What the Experts Say
"Absolutely [MOQ contracts are ubiquitous], and not only with Asian suppliers. This is a very common practice across the world" - Dominique Lecossois, former COO
The Core Message
The use of simpler MOQ contracts is a win-win on all fronts:
The contracts are efficient and lead to theoretically optimal profits
Managers can easily optimize its parameters and achieve those optimal profits
There is little need for investment in complex algorithms to optimize these contracts
They have the potential to alleviate the impact of supply chain disruptions
The most experienced firms and managers use it regularly
While other, more complex contracts, may have some alternative merits in terms of how risk is split across parties, the added complexity can eat into those benefits in the absence of an investment in complex systems. For entrepreneurial ventures just starting out (and even large global businesses) the MOQ contract remains a favoured option.
See below collapsible sections for a description of each contract type discussed above.

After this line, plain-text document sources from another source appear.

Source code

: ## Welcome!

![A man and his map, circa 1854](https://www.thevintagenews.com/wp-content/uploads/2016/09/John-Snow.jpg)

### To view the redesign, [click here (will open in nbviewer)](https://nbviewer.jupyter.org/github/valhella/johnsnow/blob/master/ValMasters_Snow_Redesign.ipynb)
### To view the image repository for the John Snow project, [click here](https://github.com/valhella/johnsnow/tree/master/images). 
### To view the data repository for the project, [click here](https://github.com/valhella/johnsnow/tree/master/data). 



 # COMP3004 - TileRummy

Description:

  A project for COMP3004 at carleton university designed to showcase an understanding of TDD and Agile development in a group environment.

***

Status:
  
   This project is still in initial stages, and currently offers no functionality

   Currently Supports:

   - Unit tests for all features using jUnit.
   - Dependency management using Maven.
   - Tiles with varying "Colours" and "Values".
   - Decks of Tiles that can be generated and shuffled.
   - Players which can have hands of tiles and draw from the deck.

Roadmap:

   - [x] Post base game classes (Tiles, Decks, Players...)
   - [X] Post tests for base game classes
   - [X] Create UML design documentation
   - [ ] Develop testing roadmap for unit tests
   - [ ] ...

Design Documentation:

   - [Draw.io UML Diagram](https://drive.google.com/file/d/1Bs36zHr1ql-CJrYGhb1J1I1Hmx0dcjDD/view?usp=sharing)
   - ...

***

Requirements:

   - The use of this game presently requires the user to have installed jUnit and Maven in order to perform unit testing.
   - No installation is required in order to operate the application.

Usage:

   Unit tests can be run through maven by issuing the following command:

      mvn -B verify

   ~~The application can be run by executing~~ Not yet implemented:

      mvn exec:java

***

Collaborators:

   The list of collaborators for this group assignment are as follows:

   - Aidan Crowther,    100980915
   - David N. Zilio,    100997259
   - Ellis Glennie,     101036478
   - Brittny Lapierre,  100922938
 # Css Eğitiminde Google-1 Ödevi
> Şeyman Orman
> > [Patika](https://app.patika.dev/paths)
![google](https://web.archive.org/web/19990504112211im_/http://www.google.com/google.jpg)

The above findings are robust across sectors but the specific circumstances of a given firm or sector will warrant specific analysis. For insights curated to your unique circumstances, to make use of predictive models, for collaboration opportunities, and speaking arrangements, please reach out through the contact form.
Buyback Contract
With a buyback (BB) contract, the supplier agrees to sell each unit of its product to a venture at a wholesale price but purchase units that are unsold at the end of the selling season back from the venture at a pre-determined buyback price. This incentivizes the venture to order more units. Setting the parameters such that the venture orders the supply chain optimal order quantity maximizes supply chain profit and so is said to “coordinate” the supply chain.
Revenue-Sharing Contract
With a revenue-sharing (RS) contract, the venture pays the supplier both a wholesale price for each unit purchased and part of the revenues from each unit that is eventually sold. With this contract, the supplier sets a lower wholesale price, which icentivizes the venture to order more units. Once again, setting the parameters such that the venture orders the supply chain optimal order quantity maximizes supply chain profit and coordinates the supply chain.
Minimum Order Quantity Contract
With a minimum order quantity (MOQ) contract, the supplier agrees to sell each unit of its product to a venture at a wholesale price but also specifies the fewest number of units it is willing to sell in a single transaction, i.e., the minimum order quantity. Setting the MOQ to the supply chain optimal order quantity maximizes supply chain profit and coordinates the supply chain.